CARSON CITY, Nev. (AP) — Nevada lawmakers on Friday took up Gov. Brian Sandoval's request to spend $3.5 million over the next two years to build up the state's cybersecurity infrastructure and management. His proposed Office of Cyber Defense Coordination would house the state's first permanent...

CARSON CITY, Nev. (AP) — Nevada lawmakers on Friday took up Gov. Brian Sandoval's request to spend $3.5 million over the next two years to build up the state's cybersecurity infrastructure and management.

His proposed Office of Cyber Defense Coordination would house the state's first permanent cybersecurity response team. It would organize data systems across all state agencies, consult private businesses on best practices and partner with education officials to develop a technologically savvy workforce.

Existing cybersecurity protocols are designed to protect the sensitive information of Nevada residents and anyone who does business in the state. The security of financial and personal data relies only in part on the machines and software that store that information.

State employees are largely responsible for protecting the system from within — often by simply recognizing and not clicking on emails aimed at hacking, said Daniel Stewart, attorney to Sandoval's office, at the plan's first legislative hearing.

"It's not really about just upgrading and having better software, a huge component of it is HR," Stewart said.
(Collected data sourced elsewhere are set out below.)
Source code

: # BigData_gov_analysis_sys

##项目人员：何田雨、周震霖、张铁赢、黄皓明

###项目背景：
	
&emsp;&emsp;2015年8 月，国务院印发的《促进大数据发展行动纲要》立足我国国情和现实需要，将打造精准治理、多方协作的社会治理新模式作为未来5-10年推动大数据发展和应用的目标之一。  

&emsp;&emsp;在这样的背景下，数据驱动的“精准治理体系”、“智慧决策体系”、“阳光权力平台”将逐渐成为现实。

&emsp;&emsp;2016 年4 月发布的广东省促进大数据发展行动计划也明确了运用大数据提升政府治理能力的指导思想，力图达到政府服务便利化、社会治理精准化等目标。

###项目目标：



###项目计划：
Brigadier General Bill Burks, who advises the governor on a national defense council, said frequent collaboration and human oversight are also crucial to mitigating and responding to attacks.

"The human element is the weak link in the chain," Burks said. "We know that hardware and software is not going to solve the problem; you have to take care of that human element."
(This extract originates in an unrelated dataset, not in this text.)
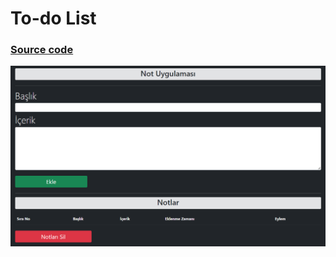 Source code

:# To-do List
### <a href="https://github.com/oguzhanuyanik-sr/php-projects/tree/main/src/to-do-list">Source code</a>
<a href="https://github.com/oguzhanuyanik-sr/php-projects/tree/main/src/to-do-list"><img width="600px" src="https://github.com/oguzhanuyanik-sr/php-projects/blob/main/src/to-do-list/screenshot.PNG?raw=true" /></a>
Sandoval has proposed hiring an administrator and at least three other people to staff the state's new cyber team. Their salaries and benefits and other expenses to establish their office would cost about $900,000 over the next two years.

The Republican governor wants to spend another $2.6 million to upgrade various pieces of the state mainframe, hire two additional information technology professionals and generally expand existing security measures.

On top of the $3.5 million request, Sandoval has suggested the state loan the Department of Administration about $800,000 to update agencies' computer hardware and software, which the department would begin to pay back in 2019.

Sandoval's drive for additional funding and a long-term government structure to protect Nevada data comes as nearly every state in the nation considers improving their cybersecurity protocols. As vice chairman of the National Governor's Association, and incoming chairman in June, he pressed other state executives to address the issue.

Sandoval said during his biennial address in January that cyberspace is as much a battlefield as land, sea, flight and outer space.

"I'd say just about every system that's out there is under attack," Burks said Friday. "It's just whether you have the proper protocols in place, the right software that's been updated to thwart a lot of these attacks."

No one spoke against the plan, being carried in Assembly Bill 471, at the hearing.